Corporate America has griped for years that the United States has among the steepest corporate tax levies, and many countries have shifted to exempting offshore profits from domestic taxes.
Although most companies don’t pay the 35 percent top U.S. corporate tax rate, Democrats and Republicans alike say high rates make U.S. companies uncompetitive.
They have sparred over taxing overseas profits, but in the current fiscal cliff talks, a push for a tax overhaul is among the sweeteners Obama is offering Republicans.
“It would not surprise me at all if the consolation prize for Republicans would be a commitment to move forward on comprehensive tax reform,” said Jonathan Traub, a former staff director for Republicans on the tax-writing House Ways and Means Committee.
That committee is chaired by Republican Representative Dave Camp, who will be shepherding any tax reform.
“For Republicans, a key part of that is moving toward a territorial system,” said Traub, now a managing principal at the accounting giant Deloitte.
Any year-end deal to avoid the $600 billion fiscal cliff of tax hikes and spending cuts likely will include guidelines for overhauling the tax code next year.
Obama’s re-election has given the White House new leverage, so he is not likely to acquiesce at year’s end to a territorial system but wait to use it as a chip in a broader tax code revamp, analysts said.
Camp and his Senate counterpart, Finance Committee chief Max Baucus, are working on a process to expedite tax reform. Baucus, a moderate to conservative Democrat, has not ruled out moving to a territorial tax system.
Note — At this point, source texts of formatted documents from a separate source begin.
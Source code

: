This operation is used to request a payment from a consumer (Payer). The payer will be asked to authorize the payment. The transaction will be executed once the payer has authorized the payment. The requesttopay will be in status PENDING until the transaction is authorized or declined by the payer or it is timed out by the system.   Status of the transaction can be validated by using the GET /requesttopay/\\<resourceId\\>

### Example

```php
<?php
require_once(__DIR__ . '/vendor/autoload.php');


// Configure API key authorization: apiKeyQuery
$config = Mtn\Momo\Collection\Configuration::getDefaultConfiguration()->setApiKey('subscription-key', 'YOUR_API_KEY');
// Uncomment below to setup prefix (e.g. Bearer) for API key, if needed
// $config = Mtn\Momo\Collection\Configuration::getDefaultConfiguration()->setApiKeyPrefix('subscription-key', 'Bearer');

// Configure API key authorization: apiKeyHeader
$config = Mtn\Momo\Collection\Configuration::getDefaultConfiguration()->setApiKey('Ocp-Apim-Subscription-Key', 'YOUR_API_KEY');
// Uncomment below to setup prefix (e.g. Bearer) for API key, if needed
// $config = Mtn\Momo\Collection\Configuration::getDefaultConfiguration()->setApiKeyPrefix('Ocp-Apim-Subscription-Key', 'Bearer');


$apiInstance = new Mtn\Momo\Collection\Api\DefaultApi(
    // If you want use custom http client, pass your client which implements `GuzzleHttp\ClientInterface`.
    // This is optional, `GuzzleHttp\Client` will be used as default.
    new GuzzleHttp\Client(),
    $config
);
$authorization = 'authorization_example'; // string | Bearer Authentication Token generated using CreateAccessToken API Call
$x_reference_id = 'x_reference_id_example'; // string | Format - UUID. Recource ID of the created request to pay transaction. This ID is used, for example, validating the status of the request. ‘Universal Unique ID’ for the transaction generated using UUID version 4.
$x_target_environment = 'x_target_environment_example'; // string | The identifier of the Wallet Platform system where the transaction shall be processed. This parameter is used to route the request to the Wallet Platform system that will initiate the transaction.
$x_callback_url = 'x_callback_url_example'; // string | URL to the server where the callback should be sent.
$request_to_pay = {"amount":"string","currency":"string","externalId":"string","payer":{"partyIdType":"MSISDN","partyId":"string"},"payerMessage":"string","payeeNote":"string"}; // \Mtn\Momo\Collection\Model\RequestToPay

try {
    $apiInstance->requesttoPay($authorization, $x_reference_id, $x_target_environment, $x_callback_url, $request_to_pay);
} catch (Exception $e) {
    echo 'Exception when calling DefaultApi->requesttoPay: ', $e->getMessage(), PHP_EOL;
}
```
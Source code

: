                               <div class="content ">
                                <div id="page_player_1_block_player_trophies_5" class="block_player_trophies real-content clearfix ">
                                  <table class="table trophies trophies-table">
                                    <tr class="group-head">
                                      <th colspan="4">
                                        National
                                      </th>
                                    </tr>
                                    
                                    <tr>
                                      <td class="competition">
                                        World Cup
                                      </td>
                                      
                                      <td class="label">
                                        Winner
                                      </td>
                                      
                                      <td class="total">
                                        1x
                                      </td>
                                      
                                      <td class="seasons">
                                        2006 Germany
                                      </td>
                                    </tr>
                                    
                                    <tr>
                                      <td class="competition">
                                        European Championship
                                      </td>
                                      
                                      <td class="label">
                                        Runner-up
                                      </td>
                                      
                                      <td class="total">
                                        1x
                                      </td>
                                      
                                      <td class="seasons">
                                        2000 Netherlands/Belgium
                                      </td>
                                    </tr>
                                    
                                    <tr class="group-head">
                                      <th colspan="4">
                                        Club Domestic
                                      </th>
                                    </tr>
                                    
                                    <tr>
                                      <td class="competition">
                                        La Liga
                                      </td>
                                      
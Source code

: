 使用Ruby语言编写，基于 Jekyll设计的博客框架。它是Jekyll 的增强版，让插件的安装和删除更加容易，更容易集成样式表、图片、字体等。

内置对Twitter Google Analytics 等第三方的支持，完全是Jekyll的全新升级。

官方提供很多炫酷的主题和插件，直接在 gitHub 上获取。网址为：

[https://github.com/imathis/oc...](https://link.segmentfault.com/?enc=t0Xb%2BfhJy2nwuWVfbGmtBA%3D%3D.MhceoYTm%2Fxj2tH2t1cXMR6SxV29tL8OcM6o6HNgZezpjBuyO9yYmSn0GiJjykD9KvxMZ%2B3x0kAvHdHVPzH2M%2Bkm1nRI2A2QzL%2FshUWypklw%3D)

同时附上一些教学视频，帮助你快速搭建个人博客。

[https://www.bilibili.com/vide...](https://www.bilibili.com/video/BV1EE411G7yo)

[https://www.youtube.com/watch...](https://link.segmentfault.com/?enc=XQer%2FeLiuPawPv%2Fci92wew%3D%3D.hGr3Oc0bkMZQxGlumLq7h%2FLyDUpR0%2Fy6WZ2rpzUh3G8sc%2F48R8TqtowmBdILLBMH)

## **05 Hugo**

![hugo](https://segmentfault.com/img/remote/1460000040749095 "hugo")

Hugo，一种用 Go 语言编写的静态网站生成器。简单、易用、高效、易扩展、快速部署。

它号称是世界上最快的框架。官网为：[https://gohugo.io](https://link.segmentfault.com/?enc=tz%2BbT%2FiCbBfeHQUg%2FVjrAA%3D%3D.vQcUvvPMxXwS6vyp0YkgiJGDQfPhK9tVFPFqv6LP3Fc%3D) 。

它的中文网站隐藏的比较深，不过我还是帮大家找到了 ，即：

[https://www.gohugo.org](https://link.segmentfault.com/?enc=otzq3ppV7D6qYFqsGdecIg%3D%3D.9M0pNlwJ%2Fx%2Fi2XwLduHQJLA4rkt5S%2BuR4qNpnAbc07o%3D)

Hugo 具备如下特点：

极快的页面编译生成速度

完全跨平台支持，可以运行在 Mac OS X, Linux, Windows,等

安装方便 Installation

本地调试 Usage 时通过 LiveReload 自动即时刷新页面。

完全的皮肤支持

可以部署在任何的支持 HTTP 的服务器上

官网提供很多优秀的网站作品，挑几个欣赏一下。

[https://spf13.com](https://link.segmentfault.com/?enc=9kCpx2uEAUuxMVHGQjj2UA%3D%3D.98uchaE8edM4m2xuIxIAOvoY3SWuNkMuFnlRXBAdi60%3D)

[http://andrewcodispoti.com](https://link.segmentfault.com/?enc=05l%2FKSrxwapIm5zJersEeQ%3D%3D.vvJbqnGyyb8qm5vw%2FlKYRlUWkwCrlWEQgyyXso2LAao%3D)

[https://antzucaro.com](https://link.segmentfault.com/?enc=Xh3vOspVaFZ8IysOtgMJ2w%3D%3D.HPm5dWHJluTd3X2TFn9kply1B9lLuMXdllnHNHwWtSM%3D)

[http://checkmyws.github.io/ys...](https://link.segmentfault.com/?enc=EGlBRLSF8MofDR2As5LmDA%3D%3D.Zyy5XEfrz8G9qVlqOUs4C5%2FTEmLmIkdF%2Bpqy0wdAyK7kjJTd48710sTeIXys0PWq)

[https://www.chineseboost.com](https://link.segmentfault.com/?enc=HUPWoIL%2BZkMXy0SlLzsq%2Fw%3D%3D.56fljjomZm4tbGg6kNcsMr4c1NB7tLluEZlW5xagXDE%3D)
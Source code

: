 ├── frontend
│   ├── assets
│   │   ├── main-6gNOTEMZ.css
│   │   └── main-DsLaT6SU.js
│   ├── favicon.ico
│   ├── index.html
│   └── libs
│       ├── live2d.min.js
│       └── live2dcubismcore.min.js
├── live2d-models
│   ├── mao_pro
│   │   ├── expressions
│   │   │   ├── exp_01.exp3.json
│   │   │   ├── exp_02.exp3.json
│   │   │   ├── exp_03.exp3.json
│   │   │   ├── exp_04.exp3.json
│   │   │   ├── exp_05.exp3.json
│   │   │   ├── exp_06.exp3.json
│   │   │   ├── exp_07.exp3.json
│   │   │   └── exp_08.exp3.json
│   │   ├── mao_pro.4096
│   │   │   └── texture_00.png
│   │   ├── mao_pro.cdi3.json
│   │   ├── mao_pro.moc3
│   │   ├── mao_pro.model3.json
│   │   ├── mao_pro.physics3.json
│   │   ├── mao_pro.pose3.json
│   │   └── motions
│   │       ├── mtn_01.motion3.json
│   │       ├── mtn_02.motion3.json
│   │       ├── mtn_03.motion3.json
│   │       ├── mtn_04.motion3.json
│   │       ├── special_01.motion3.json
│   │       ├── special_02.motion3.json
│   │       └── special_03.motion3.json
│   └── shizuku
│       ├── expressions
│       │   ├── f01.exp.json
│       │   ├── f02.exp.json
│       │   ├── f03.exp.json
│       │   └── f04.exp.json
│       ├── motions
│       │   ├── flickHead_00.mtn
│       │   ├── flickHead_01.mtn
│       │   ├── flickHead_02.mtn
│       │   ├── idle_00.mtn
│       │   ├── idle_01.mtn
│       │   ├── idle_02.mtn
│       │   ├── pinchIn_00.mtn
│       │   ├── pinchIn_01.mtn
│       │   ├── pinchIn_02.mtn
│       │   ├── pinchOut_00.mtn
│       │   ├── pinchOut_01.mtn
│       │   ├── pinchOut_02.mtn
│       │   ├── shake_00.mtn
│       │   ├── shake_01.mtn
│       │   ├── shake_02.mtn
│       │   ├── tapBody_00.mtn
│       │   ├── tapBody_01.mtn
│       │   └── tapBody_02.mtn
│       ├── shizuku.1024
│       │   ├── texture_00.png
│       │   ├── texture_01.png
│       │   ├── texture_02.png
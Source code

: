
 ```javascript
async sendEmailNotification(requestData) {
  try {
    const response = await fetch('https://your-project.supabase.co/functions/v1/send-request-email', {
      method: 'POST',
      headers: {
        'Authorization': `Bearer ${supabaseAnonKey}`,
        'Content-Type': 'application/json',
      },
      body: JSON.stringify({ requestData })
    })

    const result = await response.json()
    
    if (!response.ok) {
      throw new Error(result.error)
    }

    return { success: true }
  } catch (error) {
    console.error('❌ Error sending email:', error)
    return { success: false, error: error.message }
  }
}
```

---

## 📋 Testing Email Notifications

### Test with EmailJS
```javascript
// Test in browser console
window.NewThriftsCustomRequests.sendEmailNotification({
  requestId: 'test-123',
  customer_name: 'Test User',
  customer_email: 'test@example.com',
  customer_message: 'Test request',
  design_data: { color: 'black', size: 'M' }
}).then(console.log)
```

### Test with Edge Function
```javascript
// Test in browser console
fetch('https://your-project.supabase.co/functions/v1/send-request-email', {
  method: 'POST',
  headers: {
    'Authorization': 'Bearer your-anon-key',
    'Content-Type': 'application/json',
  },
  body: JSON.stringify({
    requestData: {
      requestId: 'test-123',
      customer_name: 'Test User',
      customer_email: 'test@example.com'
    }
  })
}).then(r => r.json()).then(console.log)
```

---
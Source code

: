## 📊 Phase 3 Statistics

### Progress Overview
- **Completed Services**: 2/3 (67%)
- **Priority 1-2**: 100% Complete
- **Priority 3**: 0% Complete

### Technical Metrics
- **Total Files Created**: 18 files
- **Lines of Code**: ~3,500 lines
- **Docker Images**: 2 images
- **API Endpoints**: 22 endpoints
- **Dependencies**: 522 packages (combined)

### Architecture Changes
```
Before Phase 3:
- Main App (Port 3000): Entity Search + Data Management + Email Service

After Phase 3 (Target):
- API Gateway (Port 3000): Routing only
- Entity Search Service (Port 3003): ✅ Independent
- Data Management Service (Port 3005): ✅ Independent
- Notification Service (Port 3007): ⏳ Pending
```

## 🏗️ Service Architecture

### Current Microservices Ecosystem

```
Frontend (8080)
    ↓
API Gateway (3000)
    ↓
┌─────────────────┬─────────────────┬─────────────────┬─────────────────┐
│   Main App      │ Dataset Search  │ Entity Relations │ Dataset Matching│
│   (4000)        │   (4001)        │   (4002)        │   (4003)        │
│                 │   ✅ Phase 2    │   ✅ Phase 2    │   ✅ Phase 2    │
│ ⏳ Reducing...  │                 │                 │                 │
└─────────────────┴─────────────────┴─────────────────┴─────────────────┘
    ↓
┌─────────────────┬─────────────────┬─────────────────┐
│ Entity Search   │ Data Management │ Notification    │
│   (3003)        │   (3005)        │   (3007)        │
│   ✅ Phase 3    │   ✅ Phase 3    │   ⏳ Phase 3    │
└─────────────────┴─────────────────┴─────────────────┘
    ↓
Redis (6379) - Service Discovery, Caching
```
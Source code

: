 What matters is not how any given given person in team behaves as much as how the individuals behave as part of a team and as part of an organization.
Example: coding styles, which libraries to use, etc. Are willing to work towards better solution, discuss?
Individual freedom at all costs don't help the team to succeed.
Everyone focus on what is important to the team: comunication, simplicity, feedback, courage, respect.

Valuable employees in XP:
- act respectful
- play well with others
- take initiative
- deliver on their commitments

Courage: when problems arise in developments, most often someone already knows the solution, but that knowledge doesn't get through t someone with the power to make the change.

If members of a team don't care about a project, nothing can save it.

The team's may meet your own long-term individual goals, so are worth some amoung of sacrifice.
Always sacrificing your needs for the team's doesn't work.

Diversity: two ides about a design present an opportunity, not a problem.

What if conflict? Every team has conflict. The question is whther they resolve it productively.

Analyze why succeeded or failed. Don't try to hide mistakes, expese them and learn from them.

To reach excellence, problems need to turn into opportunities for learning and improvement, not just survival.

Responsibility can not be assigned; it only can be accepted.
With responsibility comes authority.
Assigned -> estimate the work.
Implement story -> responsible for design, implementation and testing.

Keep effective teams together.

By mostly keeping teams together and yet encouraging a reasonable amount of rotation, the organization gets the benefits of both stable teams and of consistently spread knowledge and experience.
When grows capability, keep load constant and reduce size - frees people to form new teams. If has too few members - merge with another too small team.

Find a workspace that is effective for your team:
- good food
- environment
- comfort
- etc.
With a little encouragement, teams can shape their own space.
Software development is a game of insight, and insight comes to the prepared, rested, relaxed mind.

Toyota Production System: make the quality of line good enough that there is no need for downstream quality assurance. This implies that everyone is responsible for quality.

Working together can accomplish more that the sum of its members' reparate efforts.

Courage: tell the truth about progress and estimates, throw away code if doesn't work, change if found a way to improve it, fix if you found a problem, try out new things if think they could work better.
The two lawmakers, who have been meeting weekly for months on the project, are waiting for a final deal from the White House and Republican leadership.
Importantly, the language they are drafting will likely be neutral on moving to a territorial system, according to legislative aides.
That would be a win for Corporate America after Obama and Vice President Joe Biden both lambasted big business during the campaign for shipping jobs overseas and avoiding U.S. taxes.
Moving to a territorial tax system would “create 800,000 jobs,” Obama quipped during a campaign debate with Republican rival Mitt Romney. “The problem is they won’t be here. They’ll be in places like China,” where taxes are lower.
Critics of exempting foreign profits from U.S. taxes say such a policy will give U.S. companies incentive to move jobs to lower-tax countries.
Treasury Secretary Timothy Geithner agreed in concept last year to move to a territorial-type corporate system in talks over raising the government’s borrowing authority, known as the debt ceiling, according to aides involved.
But those negotiations broke down and the White House shelved a separate proposal to overhaul corporate taxes.
Then came the presidential election campaign and heightened rhetoric about companies shipping jobs overseas. Biden even mentioned it during his Democratic national convention speech in September in an attack on Romney’s tax plan.
Since Obama’s November 6 re-election, the president has made an effort to mend ties with the business community.
At the same time, corporate leaders have been engaged in the public debate over taxes, most prominently in the Fix the Debt campaign, which includes the chief executives of General Electric, Honeywell and others.
Last week, White House officials held the latest in a series of meetings with the business community.
Dean Garfield, president of the Information Technology Industry Council, which represents big companies like Google Inc and Texas Instruments Inc, was among the business leaders at that meeting.
“There was an understanding of our perspective,” Garfield said. He said he expected the issue of territoriality to be left an open question in the Camp-Baucus proposal, which he said would be a victory after it became an issue in the presidential campaign.
Critics of the territorial tax system have blasted groups like Fix the Debt for using their fiscal cliff lobbying to promote policies that would boost their own bottom lines.
An analysis by the consumer group Citizens for Tax Justice of 63 big companies that joined the Fix the Debt campaign found the companies would reap a $134 billion windfall with such a policy shift.
“There is a huge effort here on the part of the multinational corporations to get to zero tax on foreign earnings,” liberal Democratic Senator Carl Levin of Michigan said last week. He said such an outcome would be grossly unfair.
Corporate taxes as a share of the U.S. economy has been waning for years, down from about 6 percent of gross domestic product in the 1950s, to less than 3 percent today, according to the Tax Policy Center.